▸ Task goal:
Check each line of the data below for the word "collections". How many lines have it? Answer with the number alone.

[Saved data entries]
=== Section Start ===

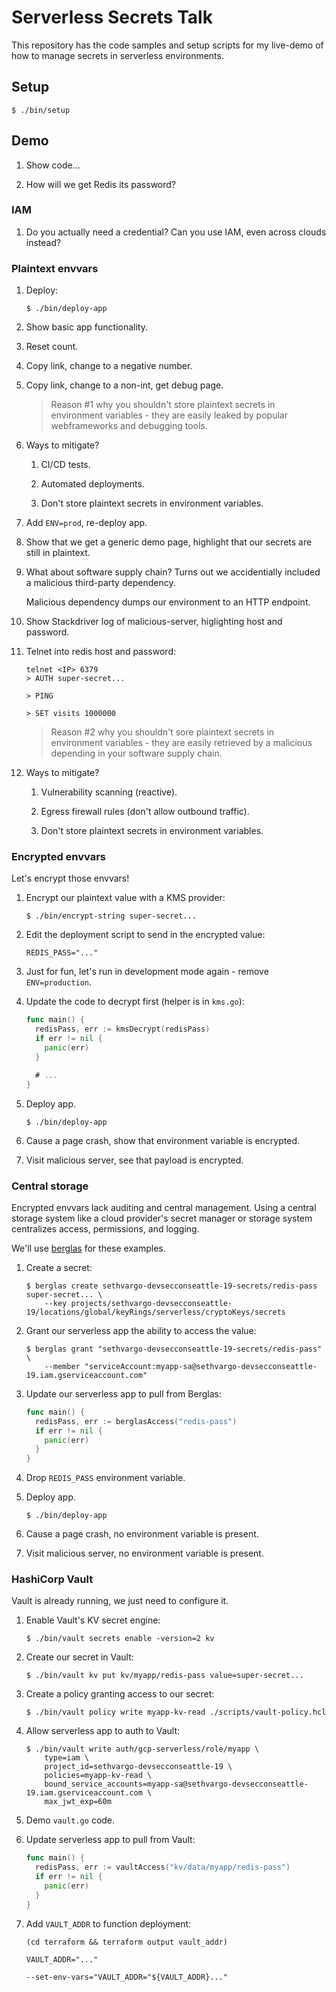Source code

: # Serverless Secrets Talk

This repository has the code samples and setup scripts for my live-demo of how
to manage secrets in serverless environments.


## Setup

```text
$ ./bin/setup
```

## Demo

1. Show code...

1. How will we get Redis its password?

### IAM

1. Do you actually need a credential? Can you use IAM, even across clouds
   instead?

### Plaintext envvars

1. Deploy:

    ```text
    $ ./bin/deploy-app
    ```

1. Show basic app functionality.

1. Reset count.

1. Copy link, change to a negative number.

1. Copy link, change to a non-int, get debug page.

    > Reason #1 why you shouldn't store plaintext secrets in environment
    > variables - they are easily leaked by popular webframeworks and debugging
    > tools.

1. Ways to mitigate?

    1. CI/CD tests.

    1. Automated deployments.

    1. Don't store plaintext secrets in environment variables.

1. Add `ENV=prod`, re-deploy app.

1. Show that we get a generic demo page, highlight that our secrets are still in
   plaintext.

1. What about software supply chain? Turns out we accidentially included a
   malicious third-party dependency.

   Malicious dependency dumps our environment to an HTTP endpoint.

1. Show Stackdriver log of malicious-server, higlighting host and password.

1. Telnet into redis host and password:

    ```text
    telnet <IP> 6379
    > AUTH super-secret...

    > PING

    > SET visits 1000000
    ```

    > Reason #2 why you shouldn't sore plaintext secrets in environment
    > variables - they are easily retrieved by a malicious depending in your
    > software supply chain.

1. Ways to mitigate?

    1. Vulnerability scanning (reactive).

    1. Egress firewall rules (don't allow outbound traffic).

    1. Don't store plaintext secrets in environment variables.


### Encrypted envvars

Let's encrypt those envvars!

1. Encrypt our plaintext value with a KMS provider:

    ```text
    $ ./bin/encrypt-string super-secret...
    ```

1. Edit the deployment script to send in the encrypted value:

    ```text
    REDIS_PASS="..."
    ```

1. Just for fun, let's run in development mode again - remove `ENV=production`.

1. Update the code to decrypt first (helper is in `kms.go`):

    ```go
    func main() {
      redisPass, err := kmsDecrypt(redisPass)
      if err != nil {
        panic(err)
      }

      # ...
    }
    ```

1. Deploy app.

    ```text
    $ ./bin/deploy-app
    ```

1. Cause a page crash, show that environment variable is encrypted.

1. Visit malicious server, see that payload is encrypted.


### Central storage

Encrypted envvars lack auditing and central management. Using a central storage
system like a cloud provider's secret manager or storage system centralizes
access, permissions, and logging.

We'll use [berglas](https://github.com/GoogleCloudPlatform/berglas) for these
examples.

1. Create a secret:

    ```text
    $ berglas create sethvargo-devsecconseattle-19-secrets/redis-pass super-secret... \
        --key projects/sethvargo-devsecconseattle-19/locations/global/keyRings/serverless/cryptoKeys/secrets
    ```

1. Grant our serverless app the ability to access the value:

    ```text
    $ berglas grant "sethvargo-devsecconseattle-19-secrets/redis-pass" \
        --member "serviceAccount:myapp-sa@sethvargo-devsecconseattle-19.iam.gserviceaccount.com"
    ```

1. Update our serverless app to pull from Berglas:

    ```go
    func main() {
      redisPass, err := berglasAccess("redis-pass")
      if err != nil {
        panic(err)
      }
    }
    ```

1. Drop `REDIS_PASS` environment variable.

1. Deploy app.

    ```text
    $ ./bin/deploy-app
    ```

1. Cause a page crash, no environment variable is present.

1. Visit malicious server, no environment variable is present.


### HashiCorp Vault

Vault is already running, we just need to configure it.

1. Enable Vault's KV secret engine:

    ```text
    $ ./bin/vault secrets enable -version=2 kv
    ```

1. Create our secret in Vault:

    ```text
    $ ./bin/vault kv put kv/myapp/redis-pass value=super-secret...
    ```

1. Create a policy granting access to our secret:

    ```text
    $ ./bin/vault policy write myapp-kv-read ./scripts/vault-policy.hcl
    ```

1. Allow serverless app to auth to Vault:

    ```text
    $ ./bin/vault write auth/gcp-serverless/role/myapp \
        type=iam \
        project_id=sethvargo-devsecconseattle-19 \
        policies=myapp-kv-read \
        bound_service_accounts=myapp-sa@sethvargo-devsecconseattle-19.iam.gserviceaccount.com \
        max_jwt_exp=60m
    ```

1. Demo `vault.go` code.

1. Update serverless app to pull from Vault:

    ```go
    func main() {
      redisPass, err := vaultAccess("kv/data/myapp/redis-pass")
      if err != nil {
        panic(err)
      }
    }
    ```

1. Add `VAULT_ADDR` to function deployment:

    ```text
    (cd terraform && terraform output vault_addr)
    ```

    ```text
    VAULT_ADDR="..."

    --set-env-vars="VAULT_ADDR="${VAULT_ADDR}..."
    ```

=== Section End ===
=== Section Start ===

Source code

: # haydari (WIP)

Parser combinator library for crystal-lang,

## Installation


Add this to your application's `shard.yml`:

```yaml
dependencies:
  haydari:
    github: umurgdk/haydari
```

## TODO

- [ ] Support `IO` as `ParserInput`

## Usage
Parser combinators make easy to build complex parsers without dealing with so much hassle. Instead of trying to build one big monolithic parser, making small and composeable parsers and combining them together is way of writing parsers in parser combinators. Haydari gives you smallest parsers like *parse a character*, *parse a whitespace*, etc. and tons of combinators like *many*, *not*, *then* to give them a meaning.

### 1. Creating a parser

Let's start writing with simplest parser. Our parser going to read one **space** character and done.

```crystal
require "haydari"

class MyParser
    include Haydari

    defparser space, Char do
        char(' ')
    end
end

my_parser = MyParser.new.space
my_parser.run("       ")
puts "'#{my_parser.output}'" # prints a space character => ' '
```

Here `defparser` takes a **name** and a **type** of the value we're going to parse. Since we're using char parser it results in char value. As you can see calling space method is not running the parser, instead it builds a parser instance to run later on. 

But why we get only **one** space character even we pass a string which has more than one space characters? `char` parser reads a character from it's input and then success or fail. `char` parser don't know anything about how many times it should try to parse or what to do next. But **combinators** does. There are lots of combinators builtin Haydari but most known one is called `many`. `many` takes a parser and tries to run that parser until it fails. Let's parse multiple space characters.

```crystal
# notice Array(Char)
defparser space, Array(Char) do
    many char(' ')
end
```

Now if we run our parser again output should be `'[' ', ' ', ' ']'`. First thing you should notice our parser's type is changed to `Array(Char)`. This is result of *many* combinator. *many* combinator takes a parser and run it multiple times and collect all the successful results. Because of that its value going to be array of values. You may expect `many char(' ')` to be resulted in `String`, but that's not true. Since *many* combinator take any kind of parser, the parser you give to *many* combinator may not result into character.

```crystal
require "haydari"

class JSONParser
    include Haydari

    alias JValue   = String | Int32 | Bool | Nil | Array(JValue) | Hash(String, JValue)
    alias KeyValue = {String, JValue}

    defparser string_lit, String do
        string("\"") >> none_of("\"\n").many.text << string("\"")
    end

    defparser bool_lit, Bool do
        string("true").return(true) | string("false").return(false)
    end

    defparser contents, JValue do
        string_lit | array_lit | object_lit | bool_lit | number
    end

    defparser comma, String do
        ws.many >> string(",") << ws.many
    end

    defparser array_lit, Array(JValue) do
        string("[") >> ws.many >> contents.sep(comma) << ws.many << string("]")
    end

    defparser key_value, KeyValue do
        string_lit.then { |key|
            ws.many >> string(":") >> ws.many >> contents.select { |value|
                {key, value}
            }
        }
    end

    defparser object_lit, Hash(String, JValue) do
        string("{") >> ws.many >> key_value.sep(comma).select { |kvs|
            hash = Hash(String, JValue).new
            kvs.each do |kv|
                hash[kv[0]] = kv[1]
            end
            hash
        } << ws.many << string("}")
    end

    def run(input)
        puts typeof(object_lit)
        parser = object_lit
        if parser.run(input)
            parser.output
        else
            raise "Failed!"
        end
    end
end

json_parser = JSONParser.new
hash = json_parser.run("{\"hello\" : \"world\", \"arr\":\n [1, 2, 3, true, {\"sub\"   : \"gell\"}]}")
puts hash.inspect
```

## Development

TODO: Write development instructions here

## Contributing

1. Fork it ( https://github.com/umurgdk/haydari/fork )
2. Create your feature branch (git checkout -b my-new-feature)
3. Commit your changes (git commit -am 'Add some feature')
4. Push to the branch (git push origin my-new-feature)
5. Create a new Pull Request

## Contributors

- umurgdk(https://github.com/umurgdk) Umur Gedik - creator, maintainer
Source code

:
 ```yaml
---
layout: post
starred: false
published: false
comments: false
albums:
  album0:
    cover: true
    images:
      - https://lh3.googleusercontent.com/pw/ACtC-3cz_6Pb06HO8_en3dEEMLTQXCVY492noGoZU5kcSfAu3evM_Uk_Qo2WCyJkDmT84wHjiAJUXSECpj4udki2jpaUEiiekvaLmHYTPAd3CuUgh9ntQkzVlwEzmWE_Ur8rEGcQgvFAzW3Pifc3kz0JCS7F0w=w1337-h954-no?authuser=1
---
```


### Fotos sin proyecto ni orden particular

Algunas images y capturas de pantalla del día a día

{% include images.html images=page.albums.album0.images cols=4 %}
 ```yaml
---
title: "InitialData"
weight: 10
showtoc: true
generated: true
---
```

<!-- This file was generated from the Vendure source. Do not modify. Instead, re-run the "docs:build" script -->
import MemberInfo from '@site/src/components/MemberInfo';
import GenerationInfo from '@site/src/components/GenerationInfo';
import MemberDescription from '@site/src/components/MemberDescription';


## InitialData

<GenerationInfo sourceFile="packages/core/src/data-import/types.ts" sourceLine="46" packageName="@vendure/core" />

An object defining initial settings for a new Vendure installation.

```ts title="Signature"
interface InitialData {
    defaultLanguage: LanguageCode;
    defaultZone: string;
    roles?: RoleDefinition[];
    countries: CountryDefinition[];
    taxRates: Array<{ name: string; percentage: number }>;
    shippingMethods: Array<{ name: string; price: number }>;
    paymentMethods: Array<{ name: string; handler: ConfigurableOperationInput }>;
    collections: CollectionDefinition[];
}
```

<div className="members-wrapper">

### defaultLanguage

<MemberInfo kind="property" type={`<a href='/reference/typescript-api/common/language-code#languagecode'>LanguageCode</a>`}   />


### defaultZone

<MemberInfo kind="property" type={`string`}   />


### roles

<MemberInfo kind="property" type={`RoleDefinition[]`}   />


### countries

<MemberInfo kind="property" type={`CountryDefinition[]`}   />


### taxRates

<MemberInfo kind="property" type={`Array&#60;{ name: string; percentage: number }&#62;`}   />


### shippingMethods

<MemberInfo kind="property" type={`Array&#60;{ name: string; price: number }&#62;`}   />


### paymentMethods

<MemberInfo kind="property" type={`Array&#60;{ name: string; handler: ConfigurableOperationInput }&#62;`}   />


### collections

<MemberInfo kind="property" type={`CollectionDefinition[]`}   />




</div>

=== Section End ===

▸ Output below:
2